Don't Buy McDonald's Happy Meal Toys For $300,000 On eBay

No collectibles are worth the hype, let alone a six-figure sum.

Let's talk for a second about Beanie Babies. If you aren't an elder millennial, you might not recall just how much fervor surrounded these bean bags with heads on them back in the mid-1990s—but at their peak, they were all anyone talked about. McDonald's eventually got in on the goldmine, releasing "Teenie Beanies" Happy Meal toys in 1997. Eager adults lined up around the block to score the collectibles, which everyone was sure would accrue value over time. If this sounds familiar, it's because the same thing is happening with McDonald's Cactus Plant Flea Market Box right now: its ugly little four-eyed Happy Meal toys for adults are currently listed for hundreds of thousands of dollars on eBay. This should go without saying, but don't pull out your credit card.

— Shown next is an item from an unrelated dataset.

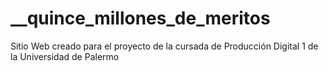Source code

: # __quince_millones_de_meritos
Sitio Web creado para el proyecto de la cursada de Producción Digital 1 de la Universidad de Palermo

Cactus Plant Flea Market toys are not valuable

A quick refresher: McDonald's Cactus Plant Flea Market Boxes—essentially adult Happy Meals containing a Big Mac or 10-piece McNugget meal at a price of roughly $12—rolled out last month with one of four figurines inside depicting classic McDonaldland characters Birdie, Grimace, and the Hamburglar, plus an original character named Cactus Buddy! (punctuation and all) dressed in McDonald's gear. The toys have four eyes each, for some reason, and don't do anything cool, like talk or light up or wind up or hold fries. They are purely collectibles, ones that McDonald's apparently should have marketed directly to adults with disposable income a long time ago. The boxes sold out everywhere.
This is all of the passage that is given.